Should I piggy-back and additional protocol version number
before QEMUFile sends it's version number?
> So how does destination know it's ok to send anything to source? I
> suspect this is wrong. When using CM you must post on RQ before
> completing the connection negotiation, not after it's done.
This is already handled by the RDMA connection manager (librdmacm).
The library already has functions like listen() and accept() the same
way that TCP does.
Once these functions return success, we have a gaurantee that both
sides of the connection have already posted the appropriate work
requests sufficient for driving the migration.
>> +2. We transmit an empty SEND to let the sender know that
>> + we are *ready* to receive some bytes from QEMUFileRDMA.
>> + These bytes will come in the form of a another SEND.
> Using an empty message seems somewhat hacky, a fixed header in the
> message would let you do more things if protocol is ever extended.
Great idea....... I'll add a struct RDMAHeader to each send
message in the next RFC which includes a version number.
(Until now, there were *only* QEMUFile bytes, nothing else,
so I didn't have any reason for a formal structure.)
> OK to summarize flow control: at any time there's either 0 or 1
> outstanding buffers in RQ. At each time only one side can talk.
> Destination always goes first, then source, etc. At each time a single
> send message can be passed. Just FYI, this means you are often at 0
> buffers in RQ and IIRC 0 buffers is a worst-case path for infiniband.
> It's better to keep at least 1 buffers in RQ at all times, so prepost
> 2 initially so it would fluctuate between 1 and 2.
That's correct. Having 0 buffers is not possible - sending
a message with 0 buffers would throw an error. The "protocol"
as I described ensures that there is always one buffer posted
before waiting for another message to arrive.
I avoided "better" flow control because the non-live state
is so small in comparison to the pc.ram contents that would be sent.
The non-live state is in the range of kilobytes, so it seemed silly to
have more rigorous flow control....
>> +Migration of pc.ram:
>> +===============================
>> +
>> +At the beginning of the migration, (migration-rdma.c),
>> +the sender and the receiver populate the list of RAMBlocks
>> +to be registered with each other into a structure.
> Could you add the packet format here as well please?
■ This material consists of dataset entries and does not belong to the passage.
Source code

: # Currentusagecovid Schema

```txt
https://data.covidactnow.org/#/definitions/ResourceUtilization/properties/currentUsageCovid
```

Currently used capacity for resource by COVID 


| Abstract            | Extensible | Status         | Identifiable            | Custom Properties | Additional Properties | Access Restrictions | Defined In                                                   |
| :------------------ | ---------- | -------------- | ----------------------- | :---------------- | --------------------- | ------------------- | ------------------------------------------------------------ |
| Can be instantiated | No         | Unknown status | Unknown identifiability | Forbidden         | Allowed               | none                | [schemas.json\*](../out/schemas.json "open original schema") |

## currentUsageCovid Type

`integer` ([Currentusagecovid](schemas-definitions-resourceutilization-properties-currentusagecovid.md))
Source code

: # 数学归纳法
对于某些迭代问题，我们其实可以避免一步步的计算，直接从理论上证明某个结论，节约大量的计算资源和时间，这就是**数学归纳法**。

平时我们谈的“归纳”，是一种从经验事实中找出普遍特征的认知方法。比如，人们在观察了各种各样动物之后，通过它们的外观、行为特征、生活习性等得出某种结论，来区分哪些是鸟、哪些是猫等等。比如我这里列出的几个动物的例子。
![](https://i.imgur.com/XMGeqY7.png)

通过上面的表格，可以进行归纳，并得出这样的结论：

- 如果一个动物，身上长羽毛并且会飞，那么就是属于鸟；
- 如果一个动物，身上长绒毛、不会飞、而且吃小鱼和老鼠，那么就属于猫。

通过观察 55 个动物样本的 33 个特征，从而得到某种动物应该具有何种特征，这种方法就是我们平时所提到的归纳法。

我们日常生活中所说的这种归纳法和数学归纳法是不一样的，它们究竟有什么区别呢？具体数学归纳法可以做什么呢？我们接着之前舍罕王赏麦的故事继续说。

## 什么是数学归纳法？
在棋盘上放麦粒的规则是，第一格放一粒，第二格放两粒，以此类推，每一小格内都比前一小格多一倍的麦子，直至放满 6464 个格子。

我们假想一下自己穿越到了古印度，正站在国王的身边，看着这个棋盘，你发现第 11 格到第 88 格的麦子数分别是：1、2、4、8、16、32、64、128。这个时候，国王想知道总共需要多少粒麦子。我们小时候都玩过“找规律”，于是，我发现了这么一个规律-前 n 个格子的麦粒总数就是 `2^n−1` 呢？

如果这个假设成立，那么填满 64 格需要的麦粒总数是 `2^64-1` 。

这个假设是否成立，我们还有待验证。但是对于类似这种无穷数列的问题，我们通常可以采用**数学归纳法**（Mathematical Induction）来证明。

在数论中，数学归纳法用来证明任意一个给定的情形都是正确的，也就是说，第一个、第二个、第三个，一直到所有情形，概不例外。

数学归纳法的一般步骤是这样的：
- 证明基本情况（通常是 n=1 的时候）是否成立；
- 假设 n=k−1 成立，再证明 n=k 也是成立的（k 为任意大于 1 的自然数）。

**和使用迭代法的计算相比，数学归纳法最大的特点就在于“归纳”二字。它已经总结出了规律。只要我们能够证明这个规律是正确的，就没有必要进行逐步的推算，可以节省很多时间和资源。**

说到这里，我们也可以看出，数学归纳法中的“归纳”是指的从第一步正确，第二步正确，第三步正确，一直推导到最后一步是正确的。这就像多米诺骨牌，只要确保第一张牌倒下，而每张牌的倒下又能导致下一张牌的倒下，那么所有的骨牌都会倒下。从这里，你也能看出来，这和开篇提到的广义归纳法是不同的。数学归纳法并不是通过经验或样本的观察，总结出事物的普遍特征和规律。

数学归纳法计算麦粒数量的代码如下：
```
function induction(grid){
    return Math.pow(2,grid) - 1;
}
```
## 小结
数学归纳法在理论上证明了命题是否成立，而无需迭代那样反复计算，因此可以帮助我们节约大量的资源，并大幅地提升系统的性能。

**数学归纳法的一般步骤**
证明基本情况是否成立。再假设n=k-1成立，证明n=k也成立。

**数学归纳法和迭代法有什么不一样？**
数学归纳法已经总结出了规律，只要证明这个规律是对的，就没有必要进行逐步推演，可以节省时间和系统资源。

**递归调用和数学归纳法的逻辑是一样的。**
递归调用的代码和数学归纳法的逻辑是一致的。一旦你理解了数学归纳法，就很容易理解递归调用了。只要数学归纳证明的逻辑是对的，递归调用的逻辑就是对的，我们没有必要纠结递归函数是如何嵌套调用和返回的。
> Need to document endian-ness etc.
There is no packet format for pc.ram. It's just bytes - raw RDMA
writes of each 4K page, because the memory must be registered
before the RDMA write can begin.
(As discussed, there will be a format for SEND, though - so I'll
take care of that in my next RFC).
> Yes but we also need to report errors detected during migration. Need
> to document how this is done. We also need to report success.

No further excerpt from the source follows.